*** Source data ***
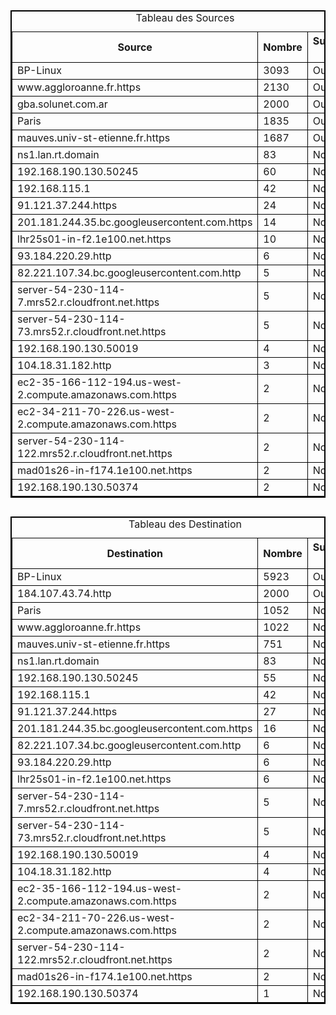 
<style>
table{
    border: 1px black solid;
    border-collapse: collapse;
}
#tableau1{
    border: 2px black solid;
    border-collapse: collapse;
}
th{
    border: 1px black solid;
}
td{
    border: 1px black solid;
}
#tableau2{
    border: 2px black solid;
    border-collapse: collapse;
    margin-top: 30px
}
</style>
<table id='tableau1')>
<caption>Tableau des Sources</caption>
<tr>
<th>Source</th>
<th>Nombre</th>
<th>Suspect ?</th>
</tr>
<tr><td>BP-Linux</td><td>3093</td><td>Oui</td></tr><tr><td>www.aggloroanne.fr.https</td><td>2130</td><td>Oui</td></tr><tr><td>gba.solunet.com.ar</td><td>2000</td><td>Oui</td></tr><tr><td>Paris</td><td>1835</td><td>Oui</td></tr><tr><td>mauves.univ-st-etienne.fr.https</td><td>1687</td><td>Oui</td></tr><tr><td>ns1.lan.rt.domain</td><td>83</td><td>Non</td></tr><tr><td>192.168.190.130.50245</td><td>60</td><td>Non</td></tr><tr><td>192.168.115.1</td><td>42</td><td>Non</td></tr><tr><td>91.121.37.244.https</td><td>24</td><td>Non</td></tr><tr><td>201.181.244.35.bc.googleusercontent.com.https</td><td>14</td><td>Non</td></tr><tr><td>lhr25s01-in-f2.1e100.net.https</td><td>10</td><td>Non</td></tr><tr><td>93.184.220.29.http</td><td>6</td><td>Non</td></tr><tr><td>82.221.107.34.bc.googleusercontent.com.http</td><td>5</td><td>Non</td></tr><tr><td>server-54-230-114-7.mrs52.r.cloudfront.net.https</td><td>5</td><td>Non</td></tr><tr><td>server-54-230-114-73.mrs52.r.cloudfront.net.https</td><td>5</td><td>Non</td></tr><tr><td>192.168.190.130.50019</td><td>4</td><td>Non</td></tr><tr><td>104.18.31.182.http</td><td>3</td><td>Non</td></tr><tr><td>ec2-35-166-112-194.us-west-2.compute.amazonaws.com.https</td><td>2</td><td>Non</td></tr><tr><td>ec2-34-211-70-226.us-west-2.compute.amazonaws.com.https</td><td>2</td><td>Non</td></tr><tr><td>server-54-230-114-122.mrs52.r.cloudfront.net.https</td><td>2</td><td>Non</td></tr><tr><td>mad01s26-in-f174.1e100.net.https</td><td>2</td><td>Non</td></tr><tr><td>192.168.190.130.50374</td><td>2</td><td>Non</td></tr></table>
<table id='tableau2'>
<caption>Tableau des Destination</caption>
<th>Destination</th>
<th>Nombre</th>
<th>Suspect ?</th>
<tr><td>BP-Linux</td><td>5923</td><td>Oui</td></tr><tr><td>184.107.43.74.http</td><td>2000</td><td>Oui</td></tr><tr><td>Paris</td><td>1052</td><td>Non</td></tr><tr><td>www.aggloroanne.fr.https</td><td>1022</td><td>Non</td></tr><tr><td>mauves.univ-st-etienne.fr.https</td><td>751</td><td>Non</td></tr><tr><td>ns1.lan.rt.domain</td><td>83</td><td>Non</td></tr><tr><td>192.168.190.130.50245</td><td>55</td><td>Non</td></tr><tr><td>192.168.115.1</td><td>42</td><td>Non</td></tr><tr><td>91.121.37.244.https</td><td>27</td><td>Non</td></tr><tr><td>201.181.244.35.bc.googleusercontent.com.https</td><td>16</td><td>Non</td></tr><tr><td>82.221.107.34.bc.googleusercontent.com.http</td><td>6</td><td>Non</td></tr><tr><td>93.184.220.29.http</td><td>6</td><td>Non</td></tr><tr><td>lhr25s01-in-f2.1e100.net.https</td><td>6</td><td>Non</td></tr><tr><td>server-54-230-114-7.mrs52.r.cloudfront.net.https</td><td>5</td><td>Non</td></tr><tr><td>server-54-230-114-73.mrs52.r.cloudfront.net.https</td><td>5</td><td>Non</td></tr><tr><td>192.168.190.130.50019</td><td>4</td><td>Non</td></tr><tr><td>104.18.31.182.http</td><td>4</td><td>Non</td></tr><tr><td>ec2-35-166-112-194.us-west-2.compute.amazonaws.com.https</td><td>2</td><td>Non</td></tr><tr><td>ec2-34-211-70-226.us-west-2.compute.amazonaws.com.https</td><td>2</td><td>Non</td></tr><tr><td>server-54-230-114-122.mrs52.r.cloudfront.net.https</td><td>2</td><td>Non</td></tr><tr><td>mad01s26-in-f174.1e100.net.https</td><td>2</td><td>Non</td></tr><tr><td>192.168.190.130.50374</td><td>1</td><td>Non</td></tr></table>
*** End of Source data ***
Assignment:
Wherever the string "Destination" appears in the entries, copy that line.

Answer to this exercise:
<caption>Tableau des Destination</caption>
<th>Destination</th>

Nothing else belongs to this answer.